If this is in the Heller decision, the conservatives on the court need some history lessons.
The Second Amendment exists because the states feared a Federal government with a large standing army. Neither the Federal government, nor any of the states could afford to field an army.
The very year that the Militia Acts were passed the Federal government increased the funding for our standing army.
So the custom of local militias was enshrined in the Constitution. And the cost of arming them was passed to the militia members.

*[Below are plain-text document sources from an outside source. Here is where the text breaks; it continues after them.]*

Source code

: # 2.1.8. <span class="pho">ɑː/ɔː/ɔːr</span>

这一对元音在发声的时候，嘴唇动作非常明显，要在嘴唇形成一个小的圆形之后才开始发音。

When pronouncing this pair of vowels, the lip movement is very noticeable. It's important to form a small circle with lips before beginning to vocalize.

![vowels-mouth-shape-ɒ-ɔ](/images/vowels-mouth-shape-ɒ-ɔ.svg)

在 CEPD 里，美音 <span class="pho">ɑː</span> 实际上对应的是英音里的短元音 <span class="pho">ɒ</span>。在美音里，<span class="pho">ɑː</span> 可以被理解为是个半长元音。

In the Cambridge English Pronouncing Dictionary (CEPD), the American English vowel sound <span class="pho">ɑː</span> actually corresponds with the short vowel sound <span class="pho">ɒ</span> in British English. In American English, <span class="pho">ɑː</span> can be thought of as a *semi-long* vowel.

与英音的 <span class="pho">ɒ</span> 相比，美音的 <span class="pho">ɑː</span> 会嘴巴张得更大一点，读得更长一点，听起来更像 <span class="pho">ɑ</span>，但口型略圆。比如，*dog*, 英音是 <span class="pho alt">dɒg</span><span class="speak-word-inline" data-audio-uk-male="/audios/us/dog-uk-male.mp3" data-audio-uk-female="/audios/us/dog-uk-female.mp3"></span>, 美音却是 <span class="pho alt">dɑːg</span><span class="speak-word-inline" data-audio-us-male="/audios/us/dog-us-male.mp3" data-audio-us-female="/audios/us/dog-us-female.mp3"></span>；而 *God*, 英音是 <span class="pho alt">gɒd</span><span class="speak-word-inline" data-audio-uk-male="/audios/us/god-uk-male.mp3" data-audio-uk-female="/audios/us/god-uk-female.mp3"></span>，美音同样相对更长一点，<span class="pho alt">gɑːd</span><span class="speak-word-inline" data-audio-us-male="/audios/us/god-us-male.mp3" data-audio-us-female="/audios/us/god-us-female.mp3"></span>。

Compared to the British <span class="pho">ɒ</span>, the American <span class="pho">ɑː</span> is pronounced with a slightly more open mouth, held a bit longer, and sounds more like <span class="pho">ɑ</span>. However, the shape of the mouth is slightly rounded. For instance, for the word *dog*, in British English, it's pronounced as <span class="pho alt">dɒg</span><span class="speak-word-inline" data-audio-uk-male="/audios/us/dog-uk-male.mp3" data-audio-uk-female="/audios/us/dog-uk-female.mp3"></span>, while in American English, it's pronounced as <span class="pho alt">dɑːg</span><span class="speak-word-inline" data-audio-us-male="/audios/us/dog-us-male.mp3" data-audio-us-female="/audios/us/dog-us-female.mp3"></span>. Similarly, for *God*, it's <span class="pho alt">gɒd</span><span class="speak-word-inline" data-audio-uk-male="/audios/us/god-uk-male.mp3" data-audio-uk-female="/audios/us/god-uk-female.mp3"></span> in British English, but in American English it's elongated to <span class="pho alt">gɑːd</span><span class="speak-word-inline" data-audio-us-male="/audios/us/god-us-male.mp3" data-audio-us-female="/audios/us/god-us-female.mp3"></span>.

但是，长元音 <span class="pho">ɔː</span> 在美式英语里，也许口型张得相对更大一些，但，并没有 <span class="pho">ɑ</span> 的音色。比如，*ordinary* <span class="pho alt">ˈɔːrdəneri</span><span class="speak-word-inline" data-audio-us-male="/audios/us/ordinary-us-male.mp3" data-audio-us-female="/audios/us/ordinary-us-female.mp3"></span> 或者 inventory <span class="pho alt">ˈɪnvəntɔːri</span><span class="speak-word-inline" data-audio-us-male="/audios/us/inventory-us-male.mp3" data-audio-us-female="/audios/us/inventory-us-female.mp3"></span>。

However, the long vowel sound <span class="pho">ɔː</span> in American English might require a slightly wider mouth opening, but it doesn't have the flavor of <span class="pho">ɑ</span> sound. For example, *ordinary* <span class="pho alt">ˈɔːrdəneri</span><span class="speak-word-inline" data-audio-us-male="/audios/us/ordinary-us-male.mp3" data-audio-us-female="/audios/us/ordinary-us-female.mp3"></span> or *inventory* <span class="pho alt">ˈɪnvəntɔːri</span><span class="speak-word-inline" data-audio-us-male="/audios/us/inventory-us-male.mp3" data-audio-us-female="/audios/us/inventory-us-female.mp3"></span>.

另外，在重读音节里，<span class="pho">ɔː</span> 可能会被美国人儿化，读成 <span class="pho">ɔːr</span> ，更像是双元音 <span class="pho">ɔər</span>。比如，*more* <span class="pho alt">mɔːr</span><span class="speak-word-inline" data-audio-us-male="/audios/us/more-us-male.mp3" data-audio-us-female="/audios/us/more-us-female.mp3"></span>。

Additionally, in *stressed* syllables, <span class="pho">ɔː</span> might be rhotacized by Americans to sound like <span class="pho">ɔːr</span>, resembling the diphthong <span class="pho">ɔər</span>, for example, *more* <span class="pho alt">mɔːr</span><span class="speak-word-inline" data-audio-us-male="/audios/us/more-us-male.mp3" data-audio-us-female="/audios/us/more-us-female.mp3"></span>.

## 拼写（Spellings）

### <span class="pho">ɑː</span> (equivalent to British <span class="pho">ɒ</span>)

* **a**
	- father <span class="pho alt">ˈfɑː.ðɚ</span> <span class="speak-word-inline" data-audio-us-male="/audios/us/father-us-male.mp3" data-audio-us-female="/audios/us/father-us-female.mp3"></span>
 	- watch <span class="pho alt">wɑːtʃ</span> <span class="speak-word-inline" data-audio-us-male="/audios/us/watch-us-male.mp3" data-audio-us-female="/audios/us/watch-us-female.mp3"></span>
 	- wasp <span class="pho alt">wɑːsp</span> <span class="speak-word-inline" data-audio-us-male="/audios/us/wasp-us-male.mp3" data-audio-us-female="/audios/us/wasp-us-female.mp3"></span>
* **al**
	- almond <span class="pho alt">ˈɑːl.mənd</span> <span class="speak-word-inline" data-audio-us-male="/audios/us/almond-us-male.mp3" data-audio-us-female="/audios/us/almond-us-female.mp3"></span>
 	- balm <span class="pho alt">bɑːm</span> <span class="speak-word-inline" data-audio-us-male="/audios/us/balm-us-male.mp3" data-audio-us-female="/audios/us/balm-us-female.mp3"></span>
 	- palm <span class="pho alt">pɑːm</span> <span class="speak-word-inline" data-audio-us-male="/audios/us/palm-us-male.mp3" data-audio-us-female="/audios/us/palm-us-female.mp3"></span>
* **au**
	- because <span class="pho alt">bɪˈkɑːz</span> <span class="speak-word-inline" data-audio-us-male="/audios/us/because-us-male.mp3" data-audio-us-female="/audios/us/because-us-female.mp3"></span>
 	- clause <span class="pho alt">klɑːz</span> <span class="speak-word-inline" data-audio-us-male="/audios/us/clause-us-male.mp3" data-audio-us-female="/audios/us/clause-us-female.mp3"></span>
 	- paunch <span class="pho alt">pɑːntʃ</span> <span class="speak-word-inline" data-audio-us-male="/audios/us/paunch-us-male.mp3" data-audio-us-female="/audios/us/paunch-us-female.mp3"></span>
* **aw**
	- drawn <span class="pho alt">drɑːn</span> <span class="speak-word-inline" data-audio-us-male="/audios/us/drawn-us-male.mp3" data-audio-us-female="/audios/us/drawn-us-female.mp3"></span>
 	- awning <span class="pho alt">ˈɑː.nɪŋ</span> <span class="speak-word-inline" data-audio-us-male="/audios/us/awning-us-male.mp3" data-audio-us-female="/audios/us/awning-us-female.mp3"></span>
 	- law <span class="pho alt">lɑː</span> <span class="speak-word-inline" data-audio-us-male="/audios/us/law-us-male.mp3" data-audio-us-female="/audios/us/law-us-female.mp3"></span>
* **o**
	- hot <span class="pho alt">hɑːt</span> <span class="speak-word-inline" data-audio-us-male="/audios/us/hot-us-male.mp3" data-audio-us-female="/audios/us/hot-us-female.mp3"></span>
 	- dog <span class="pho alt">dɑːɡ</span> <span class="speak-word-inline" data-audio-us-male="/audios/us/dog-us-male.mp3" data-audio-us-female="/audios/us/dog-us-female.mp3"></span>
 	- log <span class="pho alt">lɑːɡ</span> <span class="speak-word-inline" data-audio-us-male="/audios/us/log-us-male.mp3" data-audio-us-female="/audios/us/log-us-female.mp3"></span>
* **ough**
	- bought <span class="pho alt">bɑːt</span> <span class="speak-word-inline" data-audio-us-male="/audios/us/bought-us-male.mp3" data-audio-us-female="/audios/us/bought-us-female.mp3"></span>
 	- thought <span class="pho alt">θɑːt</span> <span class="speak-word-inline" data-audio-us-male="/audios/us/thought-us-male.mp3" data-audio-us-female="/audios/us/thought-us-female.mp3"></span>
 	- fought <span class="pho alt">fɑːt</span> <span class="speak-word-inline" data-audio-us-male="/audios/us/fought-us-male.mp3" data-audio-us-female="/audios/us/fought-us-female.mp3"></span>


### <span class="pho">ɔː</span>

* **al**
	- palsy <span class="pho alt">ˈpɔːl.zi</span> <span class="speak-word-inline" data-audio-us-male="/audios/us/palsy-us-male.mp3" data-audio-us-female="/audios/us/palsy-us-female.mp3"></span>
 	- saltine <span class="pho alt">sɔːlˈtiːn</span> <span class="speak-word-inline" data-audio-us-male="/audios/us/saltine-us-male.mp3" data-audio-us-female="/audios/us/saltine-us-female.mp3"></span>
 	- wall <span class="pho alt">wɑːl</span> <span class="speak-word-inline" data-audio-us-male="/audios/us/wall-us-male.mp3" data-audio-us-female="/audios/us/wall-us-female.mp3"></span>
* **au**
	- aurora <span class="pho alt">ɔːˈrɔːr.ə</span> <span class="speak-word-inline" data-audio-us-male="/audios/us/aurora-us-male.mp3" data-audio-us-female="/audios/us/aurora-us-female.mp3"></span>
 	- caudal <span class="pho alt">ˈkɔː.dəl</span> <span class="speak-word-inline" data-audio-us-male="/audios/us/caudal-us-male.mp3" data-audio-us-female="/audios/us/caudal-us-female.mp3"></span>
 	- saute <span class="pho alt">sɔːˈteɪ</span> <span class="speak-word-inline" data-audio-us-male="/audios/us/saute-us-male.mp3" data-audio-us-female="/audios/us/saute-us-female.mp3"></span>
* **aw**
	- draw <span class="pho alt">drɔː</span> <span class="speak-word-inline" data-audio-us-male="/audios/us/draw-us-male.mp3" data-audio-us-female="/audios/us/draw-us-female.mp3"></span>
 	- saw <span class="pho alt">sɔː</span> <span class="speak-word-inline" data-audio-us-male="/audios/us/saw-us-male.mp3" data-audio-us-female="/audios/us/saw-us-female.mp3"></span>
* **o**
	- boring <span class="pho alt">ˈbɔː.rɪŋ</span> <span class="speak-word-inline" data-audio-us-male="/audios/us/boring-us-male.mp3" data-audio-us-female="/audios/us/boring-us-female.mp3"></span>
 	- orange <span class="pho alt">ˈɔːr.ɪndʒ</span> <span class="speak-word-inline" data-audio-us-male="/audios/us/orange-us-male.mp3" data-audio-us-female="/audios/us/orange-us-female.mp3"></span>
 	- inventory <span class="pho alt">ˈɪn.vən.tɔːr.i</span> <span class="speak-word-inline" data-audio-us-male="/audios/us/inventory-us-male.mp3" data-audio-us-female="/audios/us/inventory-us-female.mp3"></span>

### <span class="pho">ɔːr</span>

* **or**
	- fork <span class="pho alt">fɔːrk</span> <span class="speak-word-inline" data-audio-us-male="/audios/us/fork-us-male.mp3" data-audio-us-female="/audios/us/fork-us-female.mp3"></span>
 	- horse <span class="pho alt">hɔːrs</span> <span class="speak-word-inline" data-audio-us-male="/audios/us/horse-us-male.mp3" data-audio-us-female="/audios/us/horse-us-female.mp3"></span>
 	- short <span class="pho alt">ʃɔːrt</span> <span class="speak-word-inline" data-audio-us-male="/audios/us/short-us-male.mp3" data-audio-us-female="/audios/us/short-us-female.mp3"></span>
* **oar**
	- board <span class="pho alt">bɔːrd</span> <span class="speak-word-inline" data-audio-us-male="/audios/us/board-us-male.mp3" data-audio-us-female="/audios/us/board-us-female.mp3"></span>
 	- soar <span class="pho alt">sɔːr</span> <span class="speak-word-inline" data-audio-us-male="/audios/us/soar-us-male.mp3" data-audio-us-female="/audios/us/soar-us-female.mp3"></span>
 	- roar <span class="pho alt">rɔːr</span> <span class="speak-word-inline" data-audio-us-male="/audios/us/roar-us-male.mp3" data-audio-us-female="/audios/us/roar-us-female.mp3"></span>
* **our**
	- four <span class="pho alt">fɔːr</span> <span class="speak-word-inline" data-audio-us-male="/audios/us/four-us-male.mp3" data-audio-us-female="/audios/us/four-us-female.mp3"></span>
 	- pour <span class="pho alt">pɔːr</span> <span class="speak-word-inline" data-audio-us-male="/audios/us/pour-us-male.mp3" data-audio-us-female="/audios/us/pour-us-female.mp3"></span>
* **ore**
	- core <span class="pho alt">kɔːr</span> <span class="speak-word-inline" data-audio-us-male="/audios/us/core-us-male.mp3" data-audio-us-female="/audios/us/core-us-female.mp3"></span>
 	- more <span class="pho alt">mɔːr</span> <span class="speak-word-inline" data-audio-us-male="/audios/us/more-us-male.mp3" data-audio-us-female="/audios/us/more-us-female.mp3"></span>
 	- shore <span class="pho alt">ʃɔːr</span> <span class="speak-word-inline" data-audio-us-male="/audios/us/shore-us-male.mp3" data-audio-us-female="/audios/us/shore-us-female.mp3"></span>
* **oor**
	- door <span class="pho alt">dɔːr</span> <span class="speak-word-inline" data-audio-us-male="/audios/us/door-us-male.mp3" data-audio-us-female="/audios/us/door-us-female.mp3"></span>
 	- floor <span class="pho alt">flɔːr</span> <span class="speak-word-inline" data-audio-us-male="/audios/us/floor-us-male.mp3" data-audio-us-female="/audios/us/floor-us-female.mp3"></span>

Of course, in those days, the sort of weapons commonly sold at gun shows did not exist, and were well beyond the technology of the day.
The Court has held that “the Second Amendment extends, prima facie, to all instruments that constitute bearable arms, even those that were not in existence at the time of the founding,” District of Columbia v. Heller, 554 U. S. 570, 582 (2008), and that this “Second Amendment right is fully applicable to the States,” McDonald v. Chicago, 561 U. S. 742, 750 (2010).
Caetano v Massachusetts
Multi-shot firearms in existence at ratification:
Belton repeating flintlock, 1777
The Drehling 8-shot, matchlock revolver, circa 1580.
German oval-bore, .67-calibre rifle that fired 16 stacked charges of powder and ball in a rapid "Roman candle" fashion, circa 1600 (manufacturer/inventor unknown).
1625 German-commissioned, breech loading wheellock, with metal cartridges.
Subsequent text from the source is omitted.